Specifically, the mounting block 1122 on each clamping block 112 is disposed on the first plate 11211, and the first plate 11211 on each clamping block 112 is disposed in a staggered manner with respect to the mounting hole 194. The fastening member is inserted into the mounting hole 194 and the fixing groove 1112, and can further fix the clamping block bodies 1121 to prevent the two clamping block bodies 1121 and the base 111 from being loosened and sliding or swaying, so that the to-be-tested device 200 can be stably mounted between the two clamping block bodies 1121, and the pressure testing machine 100 has better testing reliability.

The clamp block 112 can be stably mounted on the base 111 by combining the fastening member and the limit function of the fixing groove 1112. Therefore, in the process of pressure testing the device under test 200, the two clamping blocks 112 do not slide relatively, and the device under test 200 can be stably supported on the base 111, so as to improve the reliability of the pressure testing machine 100.

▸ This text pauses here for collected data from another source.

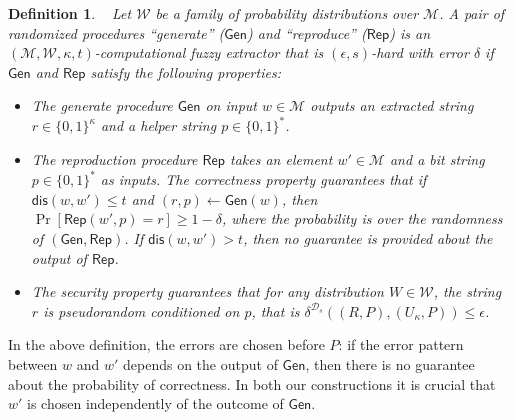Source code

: \documentclass[11pt]{article}
\newcommand{\class}[1]{{\ensuremath{\mathsf{#1}}}}
\newcommand{\gen}{\ensuremath{\class{Gen}}\xspace}
\newcommand{\rep}{\ensuremath{\class{Rep}}\xspace}
\newcommand{\dis}{\ensuremath{\mathsf{dis}}}
\newtheorem{definition}[theorem]{Definition}
\begin{document}
\begin{definition}~\cite[Definition 2.5]{fuller2013computational}
\label{def:comp fuzzy extractor}
Let $\mathcal{W}$ be a family of probability distributions over $\mathcal{M}$. A pair of randomized procedures ``generate'' ($\gen$) and ``reproduce'' ($\rep$) is an $(\mathcal{M}, \mathcal{W}, \kappa, t)$-\emph{computational fuzzy extractor} that is $(\epsilon, s)$-hard with error $\delta$ if \gen and \rep satisfy the following properties:
\begin{itemize}
\item The generate procedure \gen on input $w\in \mathcal{M}$ outputs an extracted string $r\in\{0,1\}^\kappa$ and a helper string $p\in\{0,1\}^*$.
\item The reproduction procedure \rep takes an element $w'\in\mathcal{M}$ and a bit string $p\in\{0,1\}^*$ as inputs.  The \emph{correctness} property guarantees that if $\dis(w, w')\leq t$ and $(r, p)\leftarrow \gen(w)$, then $\Pr[\rep( w', p) = r] \geq 1-\delta$, where the probability is over the randomness of $(\gen, \rep)$.
If $\dis(w, w') > t$, then no guarantee is provided about the output of \rep.
\item The \emph{security} property guarantees that for any distribution $W\in \mathcal{W}$, the string $r$ is pseudorandom conditioned on $p$, that is $\delta^{\mathcal{D}_s}((R, P), (U_\kappa, P))\leq \epsilon$.
\end{itemize}
\end{definition}
In the above definition, the errors are chosen before $P$: if the error pattern between $w$ and $w'$ depends on the output of $\gen$, then there is no guarantee about the probability of correctness. In both our constructions it is crucial that $w'$ is chosen independently of the outcome of \gen.
\end{document}
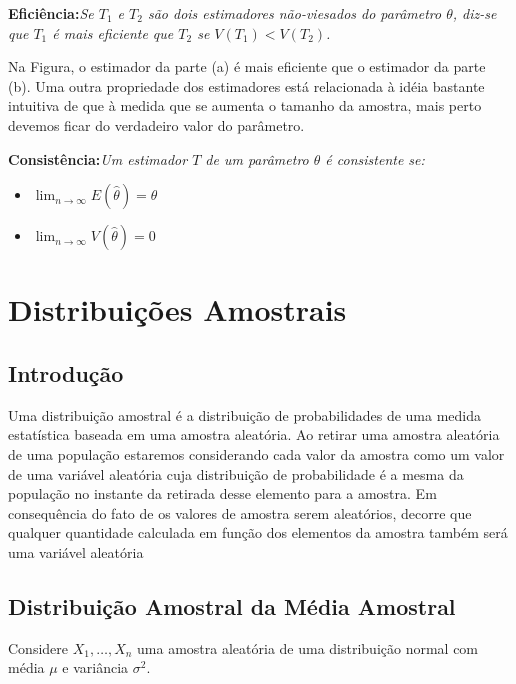 \documentclass[
]{book}
\providecommand{\tightlist}{%
  \setlength{\itemsep}{0pt}\setlength{\parskip}{0pt}}
\begin{document}
\textbf{Eficiência:}\emph{Se $T_1$ e $T_2$ são dois estimadores não-viesados do parâmetro $\theta$, diz-se que $T_1$ é mais eficiente que $T_2$ se $V(T_1)<V(T_2)$.}

Na Figura, o estimador da parte (a) é mais eficiente que o estimador da parte (b). Uma outra propriedade dos estimadores está relacionada à idéia bastante intuitiva de que à medida que se aumenta o tamanho da amostra, mais perto devemos ficar do verdadeiro valor do parâmetro.

\textbf{Consistência:}\emph{Um estimador $T$ de um parâmetro $\theta$ é consistente se:}

\begin{itemize}
\tightlist
\item
  \(\lim_{n\to\infty} E(\hat\theta)=\theta\)
\item
  \(\lim_{n\to\infty} V(\hat\theta)=0\)
\end{itemize}

\hypertarget{distribuiuxe7uxf5es-amostrais-1}{%
\chapter{Distribuições Amostrais}\label{distribuiuxe7uxf5es-amostrais-1}}

\hypertarget{introduuxe7uxe3o-3}{%
\section{Introdução}\label{introduuxe7uxe3o-3}}

Uma distribuição amostral é a distribuição de probabilidades de uma medida estatística baseada em uma amostra aleatória. Ao retirar uma amostra aleatória de uma população estaremos considerando cada valor da amostra como um valor de uma variável aleatória cuja distribuição de probabilidade é a mesma da população no instante da retirada desse elemento para a amostra. Em consequência do fato de os valores de amostra serem aleatórios, decorre que qualquer quantidade calculada em função dos elementos da amostra também será uma variável aleatória

\hypertarget{distribuiuxe7uxe3o-amostral-da-muxe9dia-amostral}{%
\section{Distribuição Amostral da Média Amostral}\label{distribuiuxe7uxe3o-amostral-da-muxe9dia-amostral}}

Considere \(X_1,\ldots,X_n\) uma amostra aleatória de uma distribuição normal com média \(\mu\) e variância \(\sigma^2\).
\end{document}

Further, the surfaces of the two clamping blocks 112 facing each other are recessed to form mounting grooves 1123.

Specifically, the surfaces of the two first plates 11211 facing each other form a mounting groove 1123, and one side of the mounting groove 1123 extends to the side of the first plate 11211 facing away from the test surface 1111, i.e., the side of the mounting groove 1123 extends to the top surface of the first plate 11211. When the piece to be tested 200 is installed, the two opposite ends of the piece to be tested 200 are respectively placed into the installation grooves 1123 from the top surfaces of the two first plates 11211 and are tightly clamped with the installation grooves 1123. The groove walls of the mounting groove 1123 have a limiting effect on the to-be-tested piece 200, so that the to-be-tested piece 200 can be prevented from sliding relative to the two clamping blocks 112, and the pressure test on the to-be-tested piece 200 can be conveniently performed.

Further, in one embodiment, the wall of the mounting groove 1123 is a circular arc surface, and the inner diameter thereof gradually decreases in the direction from the top surface of the first plate 11211 to the testing surface 1111.

Generally, the device under test 200 is a cylindrical structure, and the groove wall of the mounting groove 1123 with the arc surface can be better attached to the surface of the cylindrical structure, thereby effectively increasing the contact area between the device under test 200 and the groove wall of the mounting groove 1123. Therefore, the friction between the dut 200 and the wall of the mounting groove 1123 is increased, preventing the dut 200 from sliding relative to the clamping block 112, which facilitates the reliability of the pressure test.

In addition, the inner diameter of the mounting groove 1123 gradually decreases in the direction from the top surface of the first plate 11211 to the test surface 1111, and during the process that the to-be-tested object 200 is put into the mounting groove 1123 from the top surface of the first plate 11211, the surface of the to-be-tested object 200 can gradually fit and be tightly clamped with the groove wall of the mounting groove 1123, so that the to-be-tested object 200 can be conveniently clamped. Similarly, when the to-be-tested piece 200 is separated from the mounting groove 1123, the to-be-tested piece 200 can be gradually separated from the wall of the mounting groove 1123, so as to facilitate the separation of the to-be-tested piece 200.

It should be noted that, in other embodiments, the mounting groove 1123 may also be changed according to the shape of the dut 200. For example, when the device under test 200 has a triangular pyramid shape, the groove wall of the mounting groove 1123 may have a V-shaped surface.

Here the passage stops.